The Buonarotti Club was established in May 1883 by Cyrus Mason (c. 1829 – 18 August 1915)[2] and his colleague Edward Gilks, senior engravers. Professional painters joining them in the inaugural meeting in May 1883 included Fred M. Williams, Tom Humphrey, (later Sir) John Longstaff and Alexander Colquhoun, and also younger artists, the art teachers, John L. Himen, Theodore Dewey and Izett Watson.
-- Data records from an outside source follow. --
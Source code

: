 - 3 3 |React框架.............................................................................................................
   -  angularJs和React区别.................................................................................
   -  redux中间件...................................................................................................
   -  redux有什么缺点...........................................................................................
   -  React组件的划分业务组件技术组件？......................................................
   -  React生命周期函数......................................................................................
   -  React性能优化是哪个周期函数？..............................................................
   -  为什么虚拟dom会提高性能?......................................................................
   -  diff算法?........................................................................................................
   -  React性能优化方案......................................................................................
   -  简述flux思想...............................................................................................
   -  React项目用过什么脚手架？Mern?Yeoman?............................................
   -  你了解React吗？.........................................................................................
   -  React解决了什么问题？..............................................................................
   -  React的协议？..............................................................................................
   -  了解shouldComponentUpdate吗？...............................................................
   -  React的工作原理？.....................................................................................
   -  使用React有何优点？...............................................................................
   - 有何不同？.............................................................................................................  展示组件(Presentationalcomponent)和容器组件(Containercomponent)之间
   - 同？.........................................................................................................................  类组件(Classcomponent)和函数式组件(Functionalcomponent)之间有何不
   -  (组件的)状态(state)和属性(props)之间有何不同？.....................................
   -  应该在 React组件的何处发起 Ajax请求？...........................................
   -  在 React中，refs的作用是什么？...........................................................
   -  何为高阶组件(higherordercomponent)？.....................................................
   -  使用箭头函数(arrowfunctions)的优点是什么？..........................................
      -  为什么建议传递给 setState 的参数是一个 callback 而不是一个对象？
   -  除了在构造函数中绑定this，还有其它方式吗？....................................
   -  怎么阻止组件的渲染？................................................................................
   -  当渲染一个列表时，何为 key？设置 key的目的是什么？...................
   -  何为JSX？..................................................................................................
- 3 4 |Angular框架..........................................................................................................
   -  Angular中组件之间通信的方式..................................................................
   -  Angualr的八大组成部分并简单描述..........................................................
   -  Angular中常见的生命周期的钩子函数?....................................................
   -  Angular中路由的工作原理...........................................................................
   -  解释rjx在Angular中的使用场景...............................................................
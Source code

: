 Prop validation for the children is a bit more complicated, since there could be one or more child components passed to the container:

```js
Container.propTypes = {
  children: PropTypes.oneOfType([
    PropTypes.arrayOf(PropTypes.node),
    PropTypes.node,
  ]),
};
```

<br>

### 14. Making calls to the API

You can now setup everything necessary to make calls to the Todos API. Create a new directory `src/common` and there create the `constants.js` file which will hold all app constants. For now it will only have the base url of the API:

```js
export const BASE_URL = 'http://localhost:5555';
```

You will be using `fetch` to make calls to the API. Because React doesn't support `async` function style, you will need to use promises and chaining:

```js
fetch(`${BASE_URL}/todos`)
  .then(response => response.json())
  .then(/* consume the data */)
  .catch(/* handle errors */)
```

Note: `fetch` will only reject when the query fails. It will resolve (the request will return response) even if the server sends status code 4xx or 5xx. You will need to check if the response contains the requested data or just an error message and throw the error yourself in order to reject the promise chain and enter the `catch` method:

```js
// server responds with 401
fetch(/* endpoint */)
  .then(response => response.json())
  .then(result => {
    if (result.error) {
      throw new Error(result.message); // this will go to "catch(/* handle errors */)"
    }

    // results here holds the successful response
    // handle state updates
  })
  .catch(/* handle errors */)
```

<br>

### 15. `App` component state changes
Mason was secretary of the charitable Victorian Art Unions 1872–75,[3] engraver, draughtsman and artist who was publishing views and maps[4][5] in coloured lithographs from mid-century.[6] Through his membership of Melbourne's Yorick Club, Mason was active in colonial literary, artistic and bohemian circles, and in the 1860s, was an illustrator for his friend Marcus Clarke, editor of the Colonial Monthly.[7] He proposed the name 'Buonarotti' in honour of Italian sculptor, painter, draughtsman and architect Michelangelo di Lodovico Buonarroti Simoni (1475–1564), in accord with a widespread revival of interest in Michelangelo then in Europe and Britain,[8] the spelling "Buonarotti" being then generally accepted.[9] The Renaissance hero excelled in a number of artistic media and was thus an appropriate figurehead for a club with multidisciplinary membership, with one, Brian Gilks, regarding him as their 'patron saint'.[10]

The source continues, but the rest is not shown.